Based on growing polling evidence, it is highly likely that the UK Independence Party (UKIP) will top the national poll in the European elections. Even though historically UKIP has over-performed in European elections, coming second in 2009, this would be a remarkable achievement for a party which at the previous general election secured only 3.1% of the vote.
And a political earthquake it might just be. Last-minute polling indicates that UKIP could be poised to humiliate the major parties. According to YouGov, Labour are only just tied with UKIP at 27%, the Tories are limping into third at 23%, and the Lib Dems are jostling for fourth place with the Greens at around 10%.

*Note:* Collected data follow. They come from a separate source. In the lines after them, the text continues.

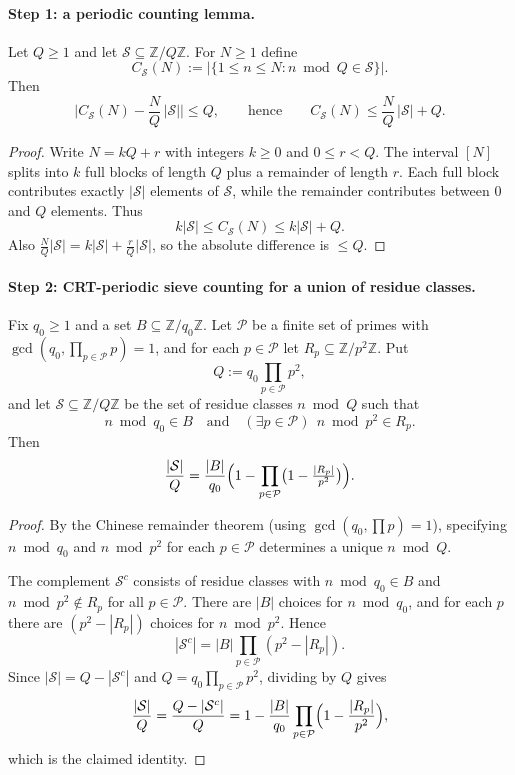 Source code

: \paragraph{Step 1: a periodic counting lemma.}
\begin{lemma}\label{lem:periodic-count}
Let $Q\ge 1$ and let $\mathcal S\subseteq \mathbb Z/Q\mathbb Z$.  For $N\ge 1$ define
\[
C_{\mathcal S}(N):=\bigl|\{1\le n\le N: n\bmod Q\in \mathcal S\}\bigr|.
\]
Then
\[
\bigl|C_{\mathcal S}(N)-\frac{N}{Q}\,|\mathcal S|\bigr|\le Q,
\qquad\text{hence}\qquad
C_{\mathcal S}(N)\le \frac{N}{Q}\,|\mathcal S|+Q.
\]
\end{lemma}
\begin{proof}
Write $N=kQ+r$ with integers $k\ge 0$ and $0\le r<Q$.  The interval $[N]$ splits into $k$ full blocks of length $Q$ plus a remainder of length $r$.  Each full block contributes exactly $|\mathcal S|$ elements of $\mathcal S$, while the remainder contributes between $0$ and $Q$ elements.  Thus
\[
k|\mathcal S|\le C_{\mathcal S}(N)\le k|\mathcal S|+Q.
\]
Also $\frac{N}{Q}|\mathcal S|=k|\mathcal S|+\frac{r}{Q}|\mathcal S|$, so the absolute difference is $\le Q$.
\end{proof}

\paragraph{Step 2: CRT-periodic sieve counting for a union of residue classes.}
\begin{lemma}\label{lem:crt-density}
Fix $q_0\ge 1$ and a set $B\subseteq \mathbb Z/q_0\mathbb Z$.
Let $\mathcal P$ be a finite set of primes with $\gcd(q_0,\prod_{p\in\mathcal P}p)=1$, and for each $p\in\mathcal P$ let $R_p\subseteq \mathbb Z/p^2\mathbb Z$.
Put
\[
Q:=q_0\prod_{p\in\mathcal P}p^2,
\]
and let $\mathcal S\subseteq \mathbb Z/Q\mathbb Z$ be the set of residue classes $n\bmod Q$ such that
\[
n\bmod q_0\in B
\quad\text{and}\quad
(\exists p\in\mathcal P)\ \ n\bmod p^2\in R_p.
\]
Then
\[
\frac{|\mathcal S|}{Q}=\frac{|B|}{q_0}\Bigl(1-\prod_{p\in\mathcal P}\bigl(1-\tfrac{|R_p|}{p^2}\bigr)\Bigr).
\]
\end{lemma}
\begin{proof}
By the Chinese remainder theorem (using $\gcd(q_0,\prod p)=1$), specifying $n\bmod q_0$ and $n\bmod p^2$ for each $p\in\mathcal P$ determines a unique $n\bmod Q$.

The complement $\mathcal S^c$ consists of residue classes with $n\bmod q_0\in B$ and $n\bmod p^2\notin R_p$ for all $p\in\mathcal P$.  There are $|B|$ choices for $n\bmod q_0$, and for each $p$ there are $(p^2-|R_p|)$ choices for $n\bmod p^2$.  Hence
\[
|\mathcal S^c|=|B|\prod_{p\in\mathcal P}(p^2-|R_p|).
\]
Since $|\mathcal S|=Q-|\mathcal S^c|$ and $Q=q_0\prod_{p\in\mathcal P}p^2$, dividing by $Q$ gives
\[
\frac{|\mathcal S|}{Q}
=\frac{Q-|\mathcal S^c|}{Q}
=1-\frac{|B|}{q_0}\prod_{p\in\mathcal P}\Bigl(1-\frac{|R_p|}{p^2}\Bigr),
\]
which is the claimed identity.
\end{proof}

Growing disillusionment with the main parties, whom UKIP dismisses as “out-of-touch elites”, undoubtedly explains some of the insurgent party’s apparent surge. But a much bigger factor has been the UKIP’s ability to tap into public concerns over immigration. Largely free from the stigma associated with far-right parties such as the BNP, UKIP has been able to broaden its appeal to those voters “left behind” and alarmed by the extent of social and economic change while retaining their mainstream political legitimacy on the European issue.
For the first time, UKIP has been able to link concerns about European immigration with voters’ latent uneasiness about EU membership. And as other competitors on the right of the spectrum have left the field, UKIP has seized on its electoral opportunity.
But UKIP’s growth is built on an uneasy coalition. Its core support comes from a mix of financially insecure working-class men, who were traditionally loyal to Labour but who feel they have been “left behind” in modern Britain as mainstream parties chased the middle-class vote, and strategic Conservative sympathisers, who are keen to express hostility to the European Union but much less loyal to UKIP in general elections.
And unlike previous European elections, there is growing evidence of loyalty with almost 60% of mainly this “new electorate” pledging support for the party in next year’s general election.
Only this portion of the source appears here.